**WHAT THE EXERCISE ASKS**
In the records below, how many lines hold the string "Proper"? Give only the number.
Segment Start: RECORDS
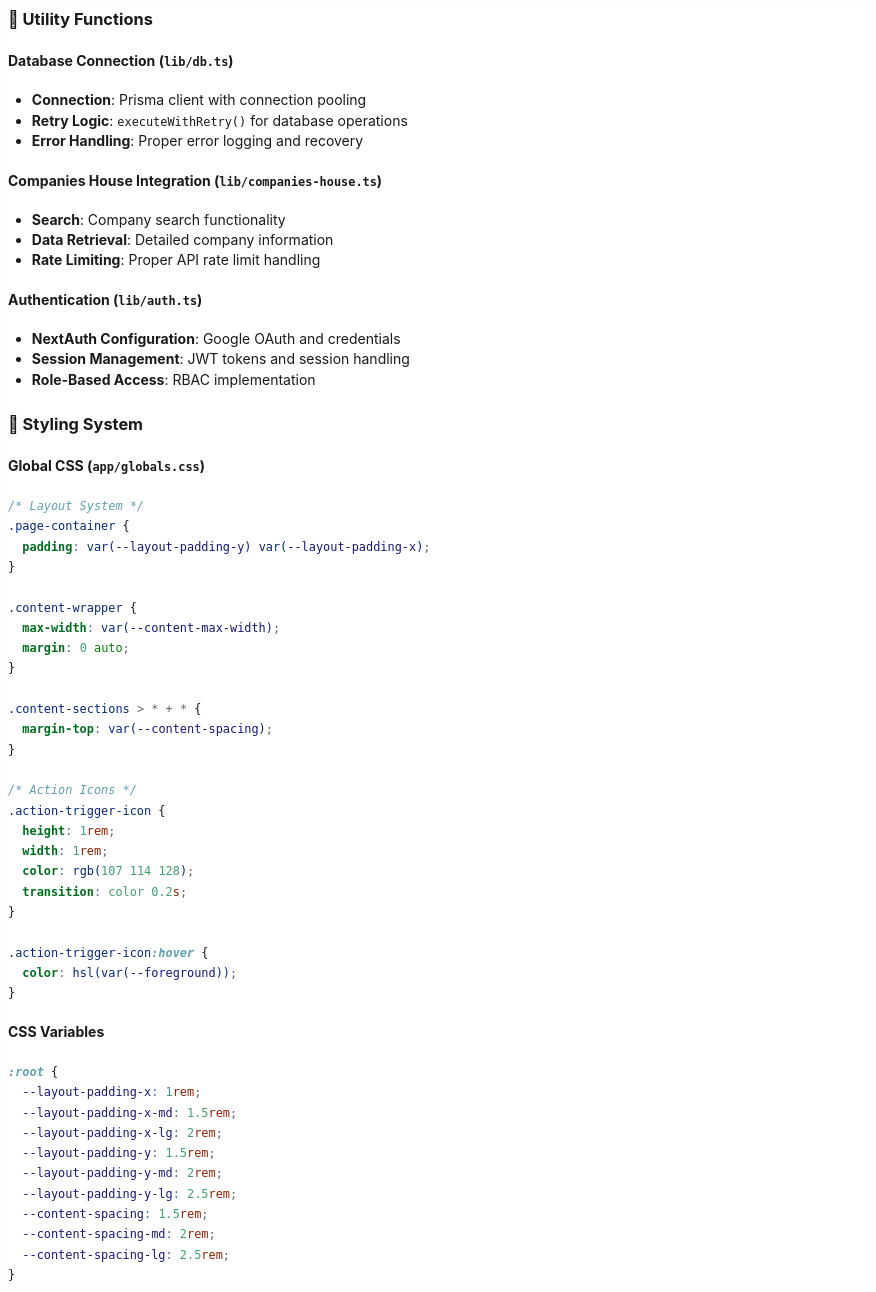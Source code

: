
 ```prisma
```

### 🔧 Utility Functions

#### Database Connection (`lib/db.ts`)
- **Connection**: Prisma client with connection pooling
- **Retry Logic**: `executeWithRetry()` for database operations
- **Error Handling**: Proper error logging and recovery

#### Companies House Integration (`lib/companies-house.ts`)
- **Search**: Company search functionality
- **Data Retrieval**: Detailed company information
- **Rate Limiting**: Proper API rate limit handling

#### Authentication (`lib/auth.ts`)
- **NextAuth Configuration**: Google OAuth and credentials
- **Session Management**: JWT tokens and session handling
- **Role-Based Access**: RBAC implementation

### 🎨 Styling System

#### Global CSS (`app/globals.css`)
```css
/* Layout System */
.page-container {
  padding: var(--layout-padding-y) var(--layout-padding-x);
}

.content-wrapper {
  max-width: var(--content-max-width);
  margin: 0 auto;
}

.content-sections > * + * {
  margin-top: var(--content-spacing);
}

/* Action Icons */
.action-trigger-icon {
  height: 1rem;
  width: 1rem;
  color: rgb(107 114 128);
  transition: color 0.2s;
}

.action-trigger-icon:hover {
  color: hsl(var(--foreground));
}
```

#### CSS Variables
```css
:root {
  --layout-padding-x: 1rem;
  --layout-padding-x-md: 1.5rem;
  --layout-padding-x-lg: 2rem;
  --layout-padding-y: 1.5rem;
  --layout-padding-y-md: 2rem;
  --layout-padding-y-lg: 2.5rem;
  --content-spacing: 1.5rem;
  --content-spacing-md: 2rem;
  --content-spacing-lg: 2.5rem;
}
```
Segment End: RECORDS
**OUTPUT OF THE TASK**
2